Изменить стиль страницы

За этим жестом последовал щелчок моего фотоаппарата.

В каком-то смысле позиция Вани Капустина мне близка. Видимо, действительно следует добраться до самой сути, чтобы понять, что мы такое есть и что за прошлое, которому суждено предопределить будущее, заложено в нас. Не поняв этого, нельзя найти своего места в жизни. Можно вскапывать там, где копают все, но на тех общих грядках, в лучшем случае, взойдут лишь скороспелые однолетки. Нужно отыскать единственную точку, где глубоко под землей временем и природой запрятано зерно, в котором заключены все наши возможности. Тут и случайность много значит, и особый талант — что-то родственное таланту водоискателя, чувствующего воду на глубине. Здесь копать, — говорит он себе и действительно находит воду.

Здесь копать, — сказал себе однажды Базанов и стал физикохимиком. Здесь копать, — сказал он себе и раскопал нечто удивительное.

Почему мы с Рыбочкиным оказались глухи к той восточной музыке, которая так тронула базановский слух? Потому что у нас более узкий диапазон возможностей? Потому что Базанов раскопал в себе то, что не удалось раскопать нам?

А родные, знакомые мотивы? Почему они волнуют всех? Потому что легко затрагивают в нас нечто поверхностное, легко возбудимое?

Сегодня я снова думаю об этом, отбирая самые выразительные фотографии. С ними просто: никаких иностранных слов, чужеродных форм, языковых барьеров. Но мне бы хотелось, чтобы те, кто придут на выставку, посвященную памяти Виктора Базанова, все-таки ощутили  к о р н е в о й  смысл моих поисков.

XI

Светом и тенью, контрастом, мерой увеличения, соседством тех или иных изображений можно довольно точно передать мысль, ощущение. И тот, кто зряч, увидит. Корни не так просто скрыть. Разве нужно доказывать, что ты — это ты и принадлежишь этой земле, а не какой-то другой?

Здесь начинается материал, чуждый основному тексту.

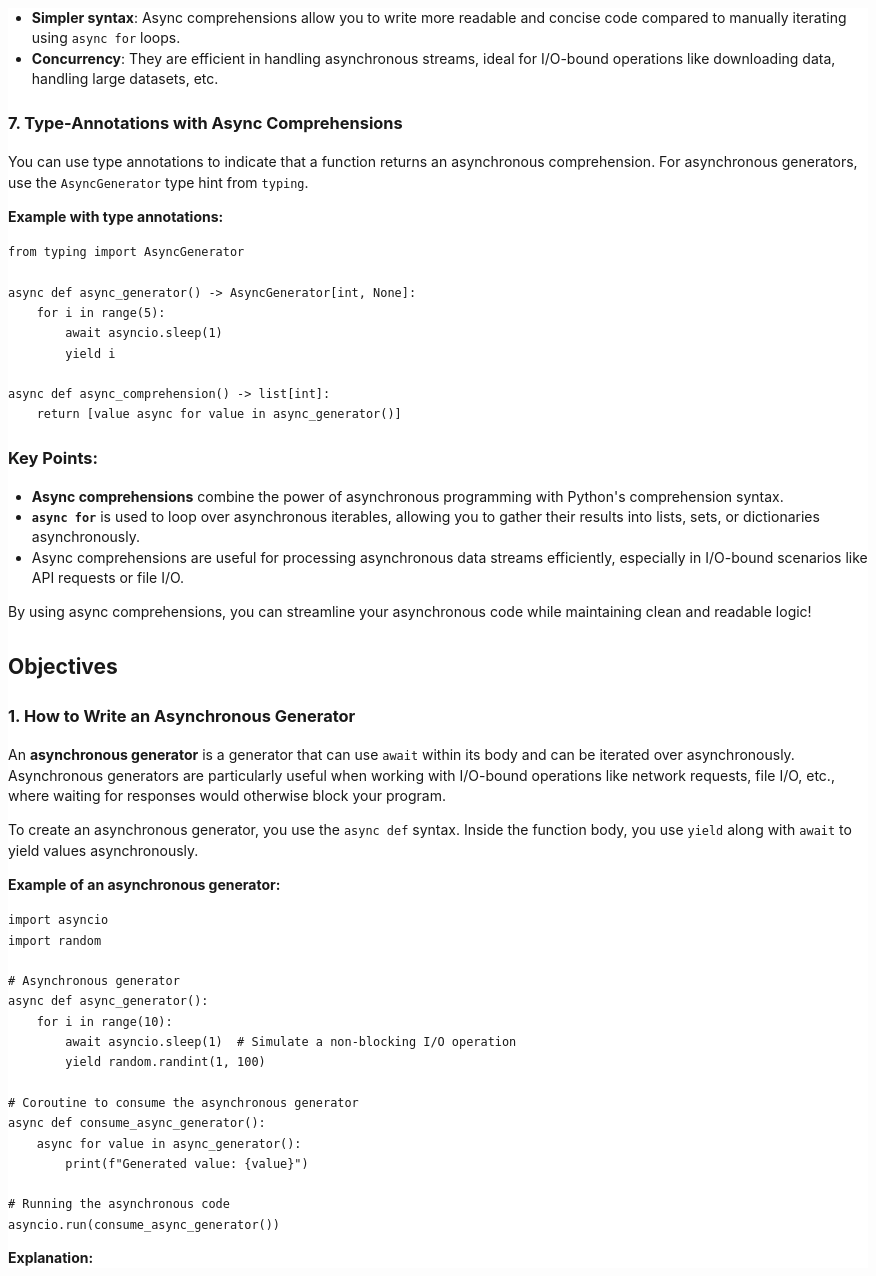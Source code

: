 -   **Simpler syntax**: Async comprehensions allow you to write more readable and concise code compared to manually iterating using `async for` loops.
-   **Concurrency**: They are efficient in handling asynchronous streams, ideal for I/O-bound operations like downloading data, handling large datasets, etc.

### 7. **Type-Annotations with Async Comprehensions**

You can use type annotations to indicate that a function returns an asynchronous comprehension. For asynchronous generators, use the `AsyncGenerator` type hint from `typing`.

**Example with type annotations:**
```
from typing import AsyncGenerator

async def async_generator() -> AsyncGenerator[int, None]:
    for i in range(5):
        await asyncio.sleep(1)
        yield i

async def async_comprehension() -> list[int]:
    return [value async for value in async_generator()]
```
### Key Points:

-   **Async comprehensions** combine the power of asynchronous programming with Python's comprehension syntax.
-   **`async for`** is used to loop over asynchronous iterables, allowing you to gather their results into lists, sets, or dictionaries asynchronously.
-   Async comprehensions are useful for processing asynchronous data streams efficiently, especially in I/O-bound scenarios like API requests or file I/O.

By using async comprehensions, you can streamline your asynchronous code while maintaining clean and readable logic!

## Objectives
### 1. **How to Write an Asynchronous Generator**

An **asynchronous generator** is a generator that can use `await` within its body and can be iterated over asynchronously. Asynchronous generators are particularly useful when working with I/O-bound operations like network requests, file I/O, etc., where waiting for responses would otherwise block your program.

To create an asynchronous generator, you use the `async def` syntax. Inside the function body, you use `yield` along with `await` to yield values asynchronously.

**Example of an asynchronous generator:**
```
import asyncio
import random

# Asynchronous generator
async def async_generator():
    for i in range(10):
        await asyncio.sleep(1)  # Simulate a non-blocking I/O operation
        yield random.randint(1, 100)

# Coroutine to consume the asynchronous generator
async def consume_async_generator():
    async for value in async_generator():
        print(f"Generated value: {value}")

# Running the asynchronous code
asyncio.run(consume_async_generator())
```
**Explanation:**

Я просматриваю негативы, перебираю пленки, надрезаю перфорацию у кадров, которыми займусь в ближайший выходной. Ищу единственный угол зрения, при котором падающий свет, преломившись, высветит темное, углубит светлое, в результате чего возникнет живое, объемное изображение. Пойманный, угаданный угол, эта тонкая игра со светом, заставляет изображение мерцать, переливаться, — и вот уже деревья шумят на ветру, люди улыбаются, фигурки движутся. Это настоящий магический кинематограф.

На фотографиях жизнь замирает, останавливается, засушивается на века, как цветок в книге или мушка в янтарной смоле. Негатив же, рассматриваемый как позитив, таит в себе множество неожиданностей. Кажется, что еще не все выявлено, завершено, что деревьям — шуметь, жизни — длиться, что впереди неограниченный запас не предусмотренного природой, похищенного у Хроноса, запутавшегося в тончайшей сетке фотоэмульсии времени, равного бесконечности.

Улыбается Базанов. Улыбается Френовский. Лаской, молодостью и красотой светятся огромные глаза Ларисы. Наивно-недоумевающее лицо Верижникова. Он еще поймет, найдет, поверит. У него все впереди. Как у Игоря Рыбочкина. Или у Павлика. Как у капустинских скульптур, не попавших в музеи. Впереди у всего и у всех — бесконечность.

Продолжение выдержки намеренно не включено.